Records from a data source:
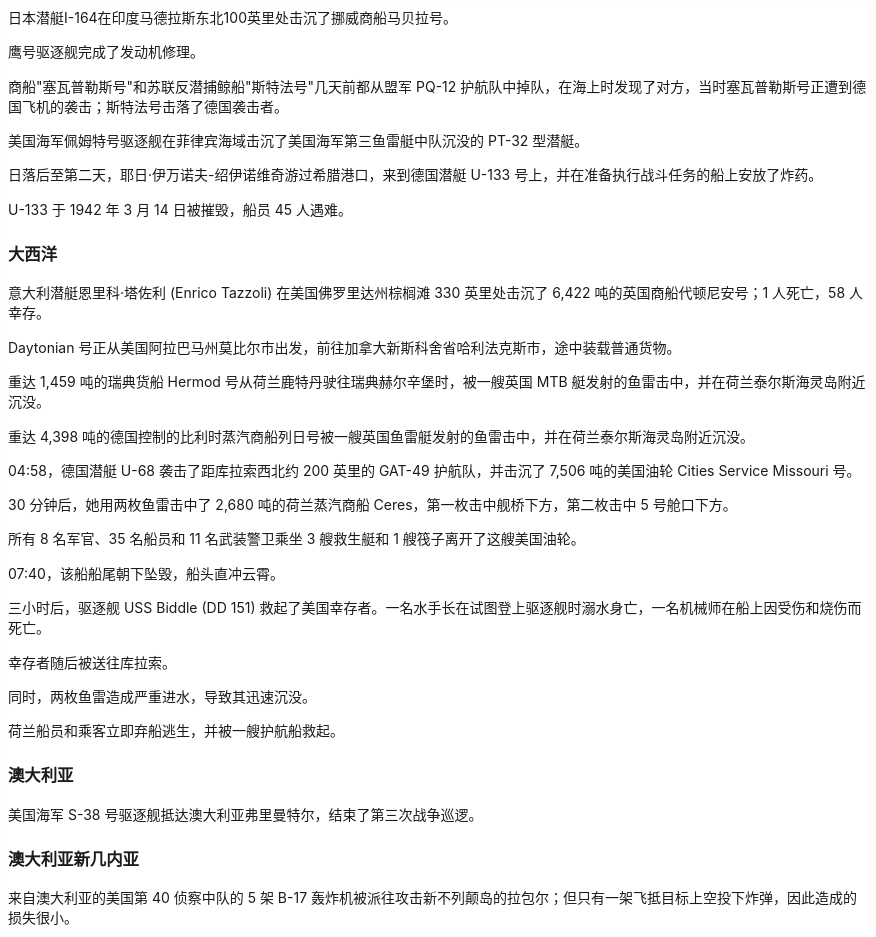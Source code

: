 日本潜艇I-164在印度马德拉斯东北100英里处击沉了挪威商船马贝拉号。

鹰号驱逐舰完成了发动机修理。

商船"塞瓦普勒斯号"和苏联反潜捕鲸船"斯特法号"几天前都从盟军 PQ-12
护航队中掉队，在海上时发现了对方，当时塞瓦普勒斯号正遭到德国飞机的袭击；斯特法号击落了德国袭击者。

美国海军佩姆特号驱逐舰在菲律宾海域击沉了美国海军第三鱼雷艇中队沉没的
PT-32 型潜艇。

日落后至第二天，耶日·伊万诺夫-绍伊诺维奇游过希腊港口，来到德国潜艇 U-133
号上，并在准备执行战斗任务的船上安放了炸药。

U-133 于 1942 年 3 月 14 日被摧毁，船员 45 人遇难。

### 大西洋

意大利潜艇恩里科·塔佐利 (Enrico Tazzoli) 在美国佛罗里达州棕榈滩 330
英里处击沉了 6,422 吨的英国商船代顿尼安号；1 人死亡，58 人幸存。

Daytonian
号正从美国阿拉巴马州莫比尔市出发，前往加拿大新斯科舍省哈利法克斯市，途中装载普通货物。

重达 1,459 吨的瑞典货船 Hermod
号从荷兰鹿特丹驶往瑞典赫尔辛堡时，被一艘英国 MTB
艇发射的鱼雷击中，并在荷兰泰尔斯海灵岛附近沉没。

重达 4,398
吨的德国控制的比利时蒸汽商船列日号被一艘英国鱼雷艇发射的鱼雷击中，并在荷兰泰尔斯海灵岛附近沉没。

04:58，德国潜艇 U-68 袭击了距库拉索西北约 200 英里的 GAT-49
护航队，并击沉了 7,506 吨的美国油轮 Cities Service Missouri 号。

30 分钟后，她用两枚鱼雷击中了 2,680 吨的荷兰蒸汽商船
Ceres，第一枚击中舰桥下方，第二枚击中 5 号舱口下方。

所有 8 名军官、35 名船员和 11 名武装警卫乘坐 3 艘救生艇和 1
艘筏子离开了这艘美国油轮。

07:40，该船船尾朝下坠毁，船头直冲云霄。

三小时后，驱逐舰 USS Biddle (DD 151)
救起了美国幸存者。一名水手长在试图登上驱逐舰时溺水身亡，一名机械师在船上因受伤和烧伤而死亡。

幸存者随后被送往库拉索。

同时，两枚鱼雷造成严重进水，导致其迅速沉没。

荷兰船员和乘客立即弃船逃生，并被一艘护航船救起。

### 澳大利亚

美国海军 S-38 号驱逐舰抵达澳大利亚弗里曼特尔，结束了第三次战争巡逻。

### 澳大利亚新几内亚

来自澳大利亚的美国第 40 侦察中队的 5 架 B-17
轰炸机被派往攻击新不列颠岛的拉包尔；但只有一架飞抵目标上空投下炸弹，因此造成的损失很小。

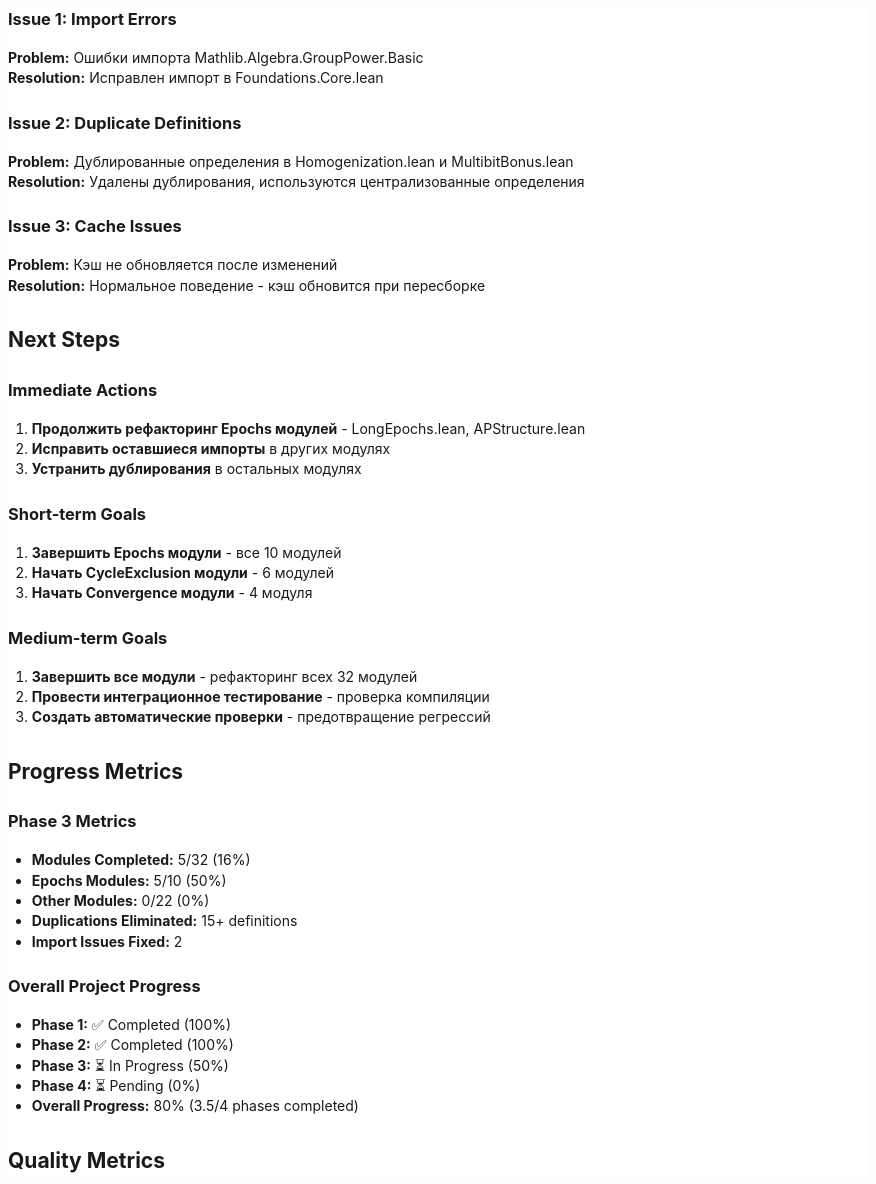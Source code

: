 ### Issue 1: Import Errors
**Problem:** Ошибки импорта Mathlib.Algebra.GroupPower.Basic  
**Resolution:** Исправлен импорт в Foundations.Core.lean

### Issue 2: Duplicate Definitions
**Problem:** Дублированные определения в Homogenization.lean и MultibitBonus.lean  
**Resolution:** Удалены дублирования, используются централизованные определения

### Issue 3: Cache Issues
**Problem:** Кэш не обновляется после изменений  
**Resolution:** Нормальное поведение - кэш обновится при пересборке

## Next Steps

### Immediate Actions
1. **Продолжить рефакторинг Epochs модулей** - LongEpochs.lean, APStructure.lean
2. **Исправить оставшиеся импорты** в других модулях
3. **Устранить дублирования** в остальных модулях

### Short-term Goals
1. **Завершить Epochs модули** - все 10 модулей
2. **Начать CycleExclusion модули** - 6 модулей
3. **Начать Convergence модули** - 4 модуля

### Medium-term Goals
1. **Завершить все модули** - рефакторинг всех 32 модулей
2. **Провести интеграционное тестирование** - проверка компиляции
3. **Создать автоматические проверки** - предотвращение регрессий

## Progress Metrics

### Phase 3 Metrics
- **Modules Completed:** 5/32 (16%)
- **Epochs Modules:** 5/10 (50%)
- **Other Modules:** 0/22 (0%)
- **Duplications Eliminated:** 15+ definitions
- **Import Issues Fixed:** 2

### Overall Project Progress
- **Phase 1:** ✅ Completed (100%)
- **Phase 2:** ✅ Completed (100%)
- **Phase 3:** ⏳ In Progress (50%)
- **Phase 4:** ⏳ Pending (0%)
- **Overall Progress:** 80% (3.5/4 phases completed)

## Quality Metrics
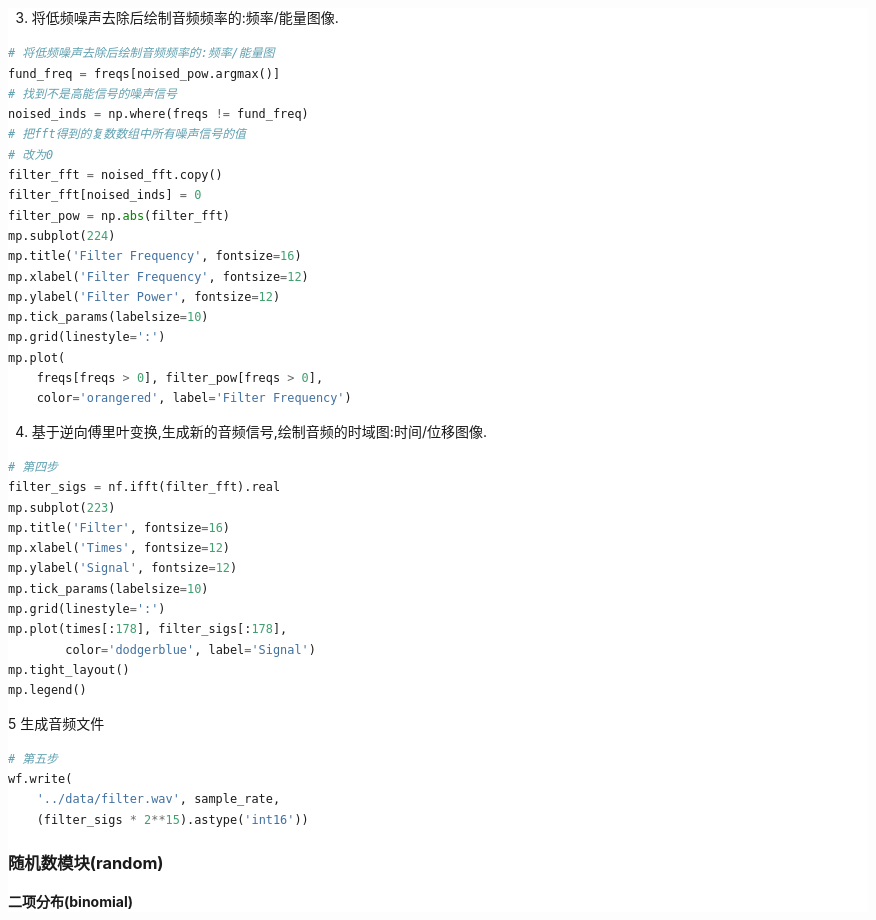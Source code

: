 3. 将低频噪声去除后绘制音频频率的:频率/能量图像.

```python
# 将低频噪声去除后绘制音频频率的:频率/能量图
fund_freq = freqs[noised_pow.argmax()]
# 找到不是高能信号的噪声信号
noised_inds = np.where(freqs != fund_freq)
# 把fft得到的复数数组中所有噪声信号的值
# 改为0
filter_fft = noised_fft.copy()
filter_fft[noised_inds] = 0
filter_pow = np.abs(filter_fft)
mp.subplot(224)
mp.title('Filter Frequency', fontsize=16)
mp.xlabel('Filter Frequency', fontsize=12)
mp.ylabel('Filter Power', fontsize=12)
mp.tick_params(labelsize=10)
mp.grid(linestyle=':')
mp.plot(
    freqs[freqs > 0], filter_pow[freqs > 0],
    color='orangered', label='Filter Frequency')

```

4. 基于逆向傅里叶变换,生成新的音频信号,绘制音频的时域图:时间/位移图像.

```python
# 第四步
filter_sigs = nf.ifft(filter_fft).real
mp.subplot(223)
mp.title('Filter', fontsize=16)
mp.xlabel('Times', fontsize=12)
mp.ylabel('Signal', fontsize=12)
mp.tick_params(labelsize=10)
mp.grid(linestyle=':')
mp.plot(times[:178], filter_sigs[:178],
        color='dodgerblue', label='Signal')
mp.tight_layout()
mp.legend()

```

5 生成音频文件

```python
# 第五步
wf.write(
    '../data/filter.wav', sample_rate,
    (filter_sigs * 2**15).astype('int16'))
```

### 随机数模块(random)

**二项分布(binomial)**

Task objective :: Produce an exact copy of the lines from the line with "### Overall Project Progress" through the last line of the data above, both ends included. No pictures belong in it.

Written solution ::
### Overall Project Progress
- **Phase 1:** ✅ Completed (100%)
- **Phase 2:** ✅ Completed (100%)
- **Phase 3:** ⏳ In Progress (50%)
- **Phase 4:** ⏳ Pending (0%)
- **Overall Progress:** 80% (3.5/4 phases completed)

## Quality Metrics
Source code

: 3. 将低频噪声去除后绘制音频频率的:频率/能量图像.

```python
# 将低频噪声去除后绘制音频频率的:频率/能量图
fund_freq = freqs[noised_pow.argmax()]
# 找到不是高能信号的噪声信号
noised_inds = np.where(freqs != fund_freq)
# 把fft得到的复数数组中所有噪声信号的值
# 改为0
filter_fft = noised_fft.copy()
filter_fft[noised_inds] = 0
filter_pow = np.abs(filter_fft)
mp.subplot(224)
mp.title('Filter Frequency', fontsize=16)
mp.xlabel('Filter Frequency', fontsize=12)
mp.ylabel('Filter Power', fontsize=12)
mp.tick_params(labelsize=10)
mp.grid(linestyle=':')
mp.plot(
    freqs[freqs > 0], filter_pow[freqs > 0],
    color='orangered', label='Filter Frequency')

```

4. 基于逆向傅里叶变换,生成新的音频信号,绘制音频的时域图:时间/位移图像.

```python
# 第四步
filter_sigs = nf.ifft(filter_fft).real
mp.subplot(223)
mp.title('Filter', fontsize=16)
mp.xlabel('Times', fontsize=12)
mp.ylabel('Signal', fontsize=12)
mp.tick_params(labelsize=10)
mp.grid(linestyle=':')
mp.plot(times[:178], filter_sigs[:178],
        color='dodgerblue', label='Signal')
mp.tight_layout()
mp.legend()

```

5 生成音频文件

```python
# 第五步
wf.write(
    '../data/filter.wav', sample_rate,
    (filter_sigs * 2**15).astype('int16'))
```

### 随机数模块(random)

**二项分布(binomial)**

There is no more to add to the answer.